Start of SOURCE INFORMATION
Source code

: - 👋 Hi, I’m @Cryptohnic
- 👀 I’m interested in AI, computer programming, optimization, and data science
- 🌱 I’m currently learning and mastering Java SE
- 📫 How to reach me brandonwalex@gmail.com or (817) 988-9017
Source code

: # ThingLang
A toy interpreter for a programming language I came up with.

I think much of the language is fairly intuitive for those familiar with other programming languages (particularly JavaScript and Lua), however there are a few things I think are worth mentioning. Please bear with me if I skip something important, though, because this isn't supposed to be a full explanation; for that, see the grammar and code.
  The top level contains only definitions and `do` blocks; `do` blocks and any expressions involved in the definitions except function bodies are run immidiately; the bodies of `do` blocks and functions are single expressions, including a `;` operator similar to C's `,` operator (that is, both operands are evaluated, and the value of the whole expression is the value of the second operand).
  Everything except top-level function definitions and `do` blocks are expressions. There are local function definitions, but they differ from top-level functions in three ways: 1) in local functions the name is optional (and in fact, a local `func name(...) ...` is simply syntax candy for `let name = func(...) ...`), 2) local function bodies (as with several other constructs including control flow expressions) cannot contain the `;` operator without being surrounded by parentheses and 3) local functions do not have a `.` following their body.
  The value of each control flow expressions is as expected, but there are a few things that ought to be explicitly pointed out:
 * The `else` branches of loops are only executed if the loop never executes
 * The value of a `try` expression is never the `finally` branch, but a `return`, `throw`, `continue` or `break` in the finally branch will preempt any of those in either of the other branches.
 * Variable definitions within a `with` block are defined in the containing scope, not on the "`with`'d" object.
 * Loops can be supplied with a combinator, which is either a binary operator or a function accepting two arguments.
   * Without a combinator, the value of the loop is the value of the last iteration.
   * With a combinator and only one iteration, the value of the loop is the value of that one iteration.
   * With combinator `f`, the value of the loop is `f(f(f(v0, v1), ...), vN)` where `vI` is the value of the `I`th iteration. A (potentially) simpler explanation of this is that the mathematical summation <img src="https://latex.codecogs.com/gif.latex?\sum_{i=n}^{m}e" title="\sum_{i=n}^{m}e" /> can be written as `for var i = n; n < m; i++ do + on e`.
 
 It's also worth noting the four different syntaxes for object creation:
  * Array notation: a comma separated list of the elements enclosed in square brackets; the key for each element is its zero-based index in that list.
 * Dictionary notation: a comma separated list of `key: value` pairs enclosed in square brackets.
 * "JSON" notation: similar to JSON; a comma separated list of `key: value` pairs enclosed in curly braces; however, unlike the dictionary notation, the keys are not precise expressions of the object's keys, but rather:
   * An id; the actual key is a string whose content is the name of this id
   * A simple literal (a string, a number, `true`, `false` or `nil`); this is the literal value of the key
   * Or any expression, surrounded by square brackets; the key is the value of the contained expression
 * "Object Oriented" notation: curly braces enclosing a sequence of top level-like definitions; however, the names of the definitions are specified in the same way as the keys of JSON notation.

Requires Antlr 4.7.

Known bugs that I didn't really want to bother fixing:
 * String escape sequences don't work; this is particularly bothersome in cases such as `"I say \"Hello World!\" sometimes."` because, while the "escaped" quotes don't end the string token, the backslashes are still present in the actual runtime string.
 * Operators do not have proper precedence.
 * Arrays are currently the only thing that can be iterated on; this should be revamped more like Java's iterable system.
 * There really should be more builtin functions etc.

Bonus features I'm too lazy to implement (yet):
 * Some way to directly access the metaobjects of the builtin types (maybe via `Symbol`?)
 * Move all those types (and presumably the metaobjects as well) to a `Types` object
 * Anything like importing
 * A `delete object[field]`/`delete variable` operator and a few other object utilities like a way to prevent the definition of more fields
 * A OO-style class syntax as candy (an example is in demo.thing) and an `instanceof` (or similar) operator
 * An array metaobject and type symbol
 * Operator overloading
End of SOURCE INFORMATION
Please repeat each line above exactly.

* [ANSWER AREA]
Source code

: - 👋 Hi, I’m @Cryptohnic
- 👀 I’m interested in AI, computer programming, optimization, and data science
- 🌱 I’m currently learning and mastering Java SE
- 📫 How to reach me brandonwalex@gmail.com or (817) 988-9017
Source code

: # ThingLang
A toy interpreter for a programming language I came up with.

I think much of the language is fairly intuitive for those familiar with other programming languages (particularly JavaScript and Lua), however there are a few things I think are worth mentioning. Please bear with me if I skip something important, though, because this isn't supposed to be a full explanation; for that, see the grammar and code.
  The top level contains only definitions and `do` blocks; `do` blocks and any expressions involved in the definitions except function bodies are run immidiately; the bodies of `do` blocks and functions are single expressions, including a `;` operator similar to C's `,` operator (that is, both operands are evaluated, and the value of the whole expression is the value of the second operand).
  Everything except top-level function definitions and `do` blocks are expressions. There are local function definitions, but they differ from top-level functions in three ways: 1) in local functions the name is optional (and in fact, a local `func name(...) ...` is simply syntax candy for `let name = func(...) ...`), 2) local function bodies (as with several other constructs including control flow expressions) cannot contain the `;` operator without being surrounded by parentheses and 3) local functions do not have a `.` following their body.
  The value of each control flow expressions is as expected, but there are a few things that ought to be explicitly pointed out:
 * The `else` branches of loops are only executed if the loop never executes
 * The value of a `try` expression is never the `finally` branch, but a `return`, `throw`, `continue` or `break` in the finally branch will preempt any of those in either of the other branches.
 * Variable definitions within a `with` block are defined in the containing scope, not on the "`with`'d" object.
 * Loops can be supplied with a combinator, which is either a binary operator or a function accepting two arguments.
   * Without a combinator, the value of the loop is the value of the last iteration.
   * With a combinator and only one iteration, the value of the loop is the value of that one iteration.
   * With combinator `f`, the value of the loop is `f(f(f(v0, v1), ...), vN)` where `vI` is the value of the `I`th iteration. A (potentially) simpler explanation of this is that the mathematical summation <img src="https://latex.codecogs.com/gif.latex?\sum_{i=n}^{m}e" title="\sum_{i=n}^{m}e" /> can be written as `for var i = n; n < m; i++ do + on e`.
 
 It's also worth noting the four different syntaxes for object creation:
  * Array notation: a comma separated list of the elements enclosed in square brackets; the key for each element is its zero-based index in that list.
 * Dictionary notation: a comma separated list of `key: value` pairs enclosed in square brackets.
 * "JSON" notation: similar to JSON; a comma separated list of `key: value` pairs enclosed in curly braces; however, unlike the dictionary notation, the keys are not precise expressions of the object's keys, but rather:
   * An id; the actual key is a string whose content is the name of this id
   * A simple literal (a string, a number, `true`, `false` or `nil`); this is the literal value of the key
   * Or any expression, surrounded by square brackets; the key is the value of the contained expression
 * "Object Oriented" notation: curly braces enclosing a sequence of top level-like definitions; however, the names of the definitions are specified in the same way as the keys of JSON notation.

Requires Antlr 4.7.

Known bugs that I didn't really want to bother fixing:
 * String escape sequences don't work; this is particularly bothersome in cases such as `"I say \"Hello World!\" sometimes."` because, while the "escaped" quotes don't end the string token, the backslashes are still present in the actual runtime string.
 * Operators do not have proper precedence.
 * Arrays are currently the only thing that can be iterated on; this should be revamped more like Java's iterable system.
 * There really should be more builtin functions etc.

Bonus features I'm too lazy to implement (yet):
 * Some way to directly access the metaobjects of the builtin types (maybe via `Symbol`?)
 * Move all those types (and presumably the metaobjects as well) to a `Types` object
 * Anything like importing
 * A `delete object[field]`/`delete variable` operator and a few other object utilities like a way to prevent the definition of more fields
 * A OO-style class syntax as candy (an example is in demo.thing) and an `instanceof` (or similar) operator
 * An array metaobject and type symbol
 * Operator overloading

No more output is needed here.